The response must contain each line of the material that holds "graphbrain".

* _Available data_:
--------------------------------------------------
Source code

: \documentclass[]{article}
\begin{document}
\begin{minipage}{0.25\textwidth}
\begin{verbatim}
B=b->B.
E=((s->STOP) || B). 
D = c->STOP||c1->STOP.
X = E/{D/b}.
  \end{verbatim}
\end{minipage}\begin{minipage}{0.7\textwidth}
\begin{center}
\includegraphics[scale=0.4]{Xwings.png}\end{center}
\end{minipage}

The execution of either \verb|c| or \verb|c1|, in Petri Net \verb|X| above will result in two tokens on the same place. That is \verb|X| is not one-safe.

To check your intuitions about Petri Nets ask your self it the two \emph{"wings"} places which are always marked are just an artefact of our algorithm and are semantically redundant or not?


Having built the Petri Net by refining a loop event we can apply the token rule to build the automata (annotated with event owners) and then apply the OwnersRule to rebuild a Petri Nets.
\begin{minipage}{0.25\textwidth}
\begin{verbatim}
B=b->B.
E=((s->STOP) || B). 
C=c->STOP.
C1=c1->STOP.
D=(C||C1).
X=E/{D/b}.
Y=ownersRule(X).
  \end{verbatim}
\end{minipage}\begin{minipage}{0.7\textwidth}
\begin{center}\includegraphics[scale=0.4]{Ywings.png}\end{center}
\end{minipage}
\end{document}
--------------------------------------------------
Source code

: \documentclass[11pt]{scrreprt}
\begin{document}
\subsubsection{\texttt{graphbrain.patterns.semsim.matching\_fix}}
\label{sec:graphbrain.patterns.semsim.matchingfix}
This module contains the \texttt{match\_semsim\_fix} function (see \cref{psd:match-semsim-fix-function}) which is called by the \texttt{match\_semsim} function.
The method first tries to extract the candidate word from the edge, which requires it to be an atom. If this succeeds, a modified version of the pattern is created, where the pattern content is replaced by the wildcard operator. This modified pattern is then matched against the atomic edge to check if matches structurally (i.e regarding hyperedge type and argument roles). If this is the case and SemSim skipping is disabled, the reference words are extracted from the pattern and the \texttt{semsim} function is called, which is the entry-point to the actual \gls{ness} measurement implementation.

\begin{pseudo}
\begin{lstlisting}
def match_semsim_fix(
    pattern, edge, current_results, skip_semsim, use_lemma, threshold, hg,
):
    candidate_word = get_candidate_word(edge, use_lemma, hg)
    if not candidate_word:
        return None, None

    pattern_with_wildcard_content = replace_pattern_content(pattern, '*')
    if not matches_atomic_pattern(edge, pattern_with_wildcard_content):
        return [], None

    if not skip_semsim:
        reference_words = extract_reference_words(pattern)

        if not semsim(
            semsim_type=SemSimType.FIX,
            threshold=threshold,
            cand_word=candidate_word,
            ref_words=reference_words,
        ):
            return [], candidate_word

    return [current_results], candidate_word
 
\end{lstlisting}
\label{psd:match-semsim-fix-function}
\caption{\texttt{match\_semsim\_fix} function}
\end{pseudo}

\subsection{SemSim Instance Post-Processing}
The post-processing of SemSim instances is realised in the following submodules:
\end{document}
--------------------------------------------------
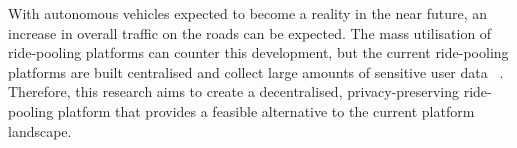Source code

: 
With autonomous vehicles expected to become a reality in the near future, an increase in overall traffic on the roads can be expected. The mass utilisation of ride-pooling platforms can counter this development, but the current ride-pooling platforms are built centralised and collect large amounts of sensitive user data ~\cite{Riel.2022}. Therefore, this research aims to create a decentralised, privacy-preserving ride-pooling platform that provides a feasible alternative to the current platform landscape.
--------------------------------------------------
* _Written answer_:
\subsubsection{\texttt{graphbrain.patterns.semsim.matching\_fix}}
\label{sec:graphbrain.patterns.semsim.matchingfix}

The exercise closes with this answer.